In 2021, USPS delivered 99.95% of ballots to election officials within seven days, and 99.31% of ballots arrived within three days. On average, returning ballots were delivered to election boards within 1.4 days.

USPS spokeswoman Marti Johnson said USPS is “highly focused on fulfilling our critical role as part of the country’s electoral system where election officials or voters choose to utilize us as a part of their process.”

“Any suggestion that the Postal Service or anyone in Postal Service leadership, up to and including the Postmaster General, at any point in time was not fully committed to supporting our democratic process is inconsistent with the facts and our performance in 2020 and 2021,” Johnson said.

The court also determined that USPS violated the 2006 Postal Accountability and Enhancement Act when it failed to submit a proposal to its regulator, the Postal Regulatory Commission, prior to implementing changes that reduced national service standards.

USPS argued in its lawsuits that it never sought a “firm limit” on reducing late and extra trips, and that seeking to reduce them never amounted to an official policy change that required prior approval from the PRC.

Sullivan, however, said that message trickled down to several USPS that all late and extra trips were unauthorized, and that at least one Area Vice President issued a “mandatory stand-up talk” directing that late trips and extra trips “are no longer authorized and accepted.”

“Even if the official policy was never to ‘ban’ such trips, the ‘focus’ was to eliminate them,” Sullivan wrote.

Sullivan rejected USPS’s arguments that it was not “foreseeable” how the simultaneous implementation of multiple policy changes during the height of the pandemic would negatively impact service.

The judge also ruled that there is no evidence that USPS analyzed the impacts its changes would have on overall service standards prior to implementing multiple changes at the same time.

The court also determined that USPS removing mail-sorting equipment at its plants nationwide had a “meaningful impact on service.”

USPS plans to remove mail-sorting equipment predate DeJoy’s tenure, but the pace of their removal accelerated in 2020.

In the fiscal year 2020, USPS removed 711 high-speed sorting machines —600 of which were announced on June 17, 2020 — about a 14.7% reduction in the number of machines nationwide.

USPS told the court that between 2017 and April 2020, it created and ran a computer model “to determine the optimum number of machines required for efficient mail processing at facilities across the nation and monitored the reductions on an ongoing basis.

The agency told the court that this analysis in May 2020 determined that USPS “needed fewer letter and flat sorting machines and more package machines and/or more workroom floor space for nonautomated package processing” so that the agency could operate more efficiently.

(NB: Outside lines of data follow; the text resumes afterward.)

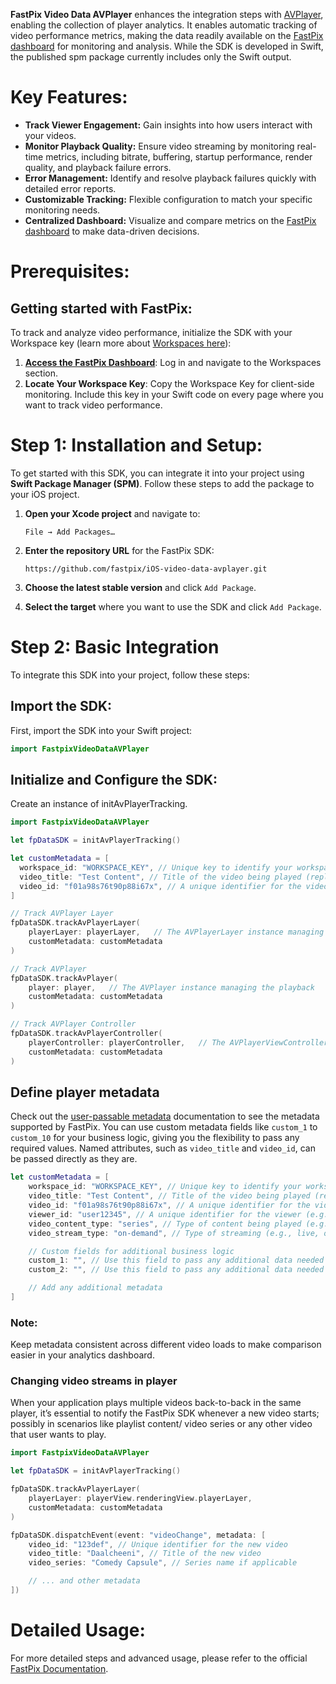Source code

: **FastPix Video Data AVPlayer** enhances the integration steps with [AVPlayer](https://github.com/iOS-video-data-avplayer), enabling the collection of player analytics. It enables automatic tracking of video performance metrics, making the data readily available on the [FastPix dashboard](https://dashboard.fastpix.io) for monitoring and analysis. While the SDK is developed in Swift, the published spm package currently includes only the Swift output.

# Key Features:

- **Track Viewer Engagement:** Gain insights into how users interact with your videos.
- **Monitor Playback Quality:** Ensure video streaming by monitoring real-time metrics, including bitrate, buffering, startup performance, render quality, and playback failure errors.
- **Error Management:** Identify and resolve playback failures quickly with detailed error reports.
- **Customizable Tracking:** Flexible configuration to match your specific monitoring needs.
- **Centralized Dashboard:** Visualize and compare metrics on the [FastPix dashboard](https://dashboard.fastpix.io) to make data-driven decisions.

# Prerequisites:

## Getting started with FastPix:

To track and analyze video performance, initialize the SDK with your Workspace key (learn more about [Workspaces here](https://docs.fastpix.io/docs/workspaces)):

1. **[Access the FastPix Dashboard](https://dashboard.fastpix.io)**: Log in and navigate to the Workspaces section.
2. **Locate Your Workspace Key**: Copy the Workspace Key for client-side monitoring. Include this key in your Swift code on every page where you want to track video performance.

# Step 1: Installation and Setup:

To get started with this SDK, you can integrate it into your project using **Swift Package Manager (SPM)**. Follow these steps to add the package to your iOS project.

1. **Open your Xcode project** and navigate to:
   ```
   File → Add Packages…
   ```

2. **Enter the repository URL** for the FastPix SDK:
   ```
   https://github.com/fastpix/iOS-video-data-avplayer.git
   ```

3. **Choose the latest stable version** and click `Add Package`.

4. **Select the target** where you want to use the SDK and click `Add Package`.


# Step 2: Basic Integration

To integrate this SDK into your project, follow these steps:

## Import the SDK:

First, import the SDK into your Swift project:

```swift
import FastpixVideoDataAVPlayer
```

##  Initialize and Configure the SDK:

Create an instance of initAvPlayerTracking.

```swift
import FastpixVideoDataAVPlayer

let fpDataSDK = initAvPlayerTracking()

let customMetadata = [
  workspace_id: "WORKSPACE_KEY", // Unique key to identify your workspace (replace with your actual workspace key)
  video_title: "Test Content", // Title of the video being played (replace with the actual title of your video)
  video_id: "f01a98s76t90p88i67x", // A unique identifier for the video (replace with your actual video ID for tracking purposes)
]

// Track AVPlayer Layer
fpDataSDK.trackAvPlayerLayer(
    playerLayer: playerLayer,   // The AVPlayerLayer instance managing the playback
    customMetadata: customMetadata
)

// Track AVPlayer
fpDataSDK.trackAvPlayer(
    player: player,   // The AVPlayer instance managing the playback
    customMetadata: customMetadata
)

// Track AVPlayer Controller
fpDataSDK.trackAvPlayerController(
    playerController: playerController,   // The AVPlayerViewController instance managing the playback
    customMetadata: customMetadata
)
```

## Define player metadata

Check out the [user-passable metadata](https://docs.fastpix.io/docs/user-passable-metadata) documentation to see the metadata supported by FastPix. You can use custom metadata fields like `custom_1` to `custom_10` for your business logic, giving you the flexibility to pass any required values. Named attributes, such as `video_title` and `video_id`, can be passed directly as they are.

```swift
let customMetadata = [
    workspace_id: "WORKSPACE_KEY", // Unique key to identify your workspace (replace with your actual workspace key)
    video_title: "Test Content", // Title of the video being played (replace with the actual title of your video)
    video_id: "f01a98s76t90p88i67x", // A unique identifier for the video (replace with your actual video ID for tracking purposes)
    viewer_id: "user12345", // A unique identifier for the viewer (e.g., user ID, session ID, or any other unique value)
    video_content_type: "series", // Type of content being played (e.g., series, movie, etc.)
    video_stream_type: "on-demand", // Type of streaming (e.g., live, on-demand)

    // Custom fields for additional business logic
    custom_1: "", // Use this field to pass any additional data needed for your specific business logic
    custom_2: "", // Use this field to pass any additional data needed for your specific business logic

    // Add any additional metadata
]
```

### Note:

Keep metadata consistent across different video loads to make comparison easier in your analytics dashboard.

### Changing video streams in player

When your application plays multiple videos back-to-back in the same player, it’s essential to notify the FastPix SDK whenever a new video starts; possibly in scenarios like playlist content/ video series or any other video that user wants to play.

```swift
import FastpixVideoDataAVPlayer

let fpDataSDK = initAvPlayerTracking()

fpDataSDK.trackAvPlayerLayer(
    playerLayer: playerView.renderingView.playerLayer,
    customMetadata: customMetadata
)

fpDataSDK.dispatchEvent(event: "videoChange", metadata: [
    video_id: "123def", // Unique identifier for the new video
    video_title: "Daalcheeni", // Title of the new video
    video_series: "Comedy Capsule", // Series name if applicable

    // ... and other metadata
])
```

# Detailed Usage:

For more detailed steps and advanced usage, please refer to the official [FastPix Documentation](https://docs.fastpix.io/docs/av-player-ios).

USPS explained that “removing unnecessary machines frees up space for other package-processing machines, which may be staffed with employees who are no longer needed for running additional letter or flat mail sorting machines,” and the greater floor space would allow for the surge of packages USPS delivered during the height of nationwide lockdowns.

USPS also argued that COVID-19 took a significant toll on its workforce and that critical shortages of health workers at times led to disruptions in on-time delivery.

“The Court does not disagree with Defendants that USPS service scores could have been negatively impacted by multiple sources,”  Sullivan wrote. However, the possibility that other events may have also contributed to any delays in mail delivery does not suggest that the postal policy changes had no impact.”

Sullivan, in his ruling, is preventing USPS from limiting late and extra trips to such a degree that it would reduce nationwide service scores on average by more than 10% for a period of at least two weeks — unless it gets prior permission from the PRC.

Johnson said USPS is studying the opinion to determine its next steps.

“We continue to believe that the lawsuit was not justified under the facts or supported by the applicable law,” she added.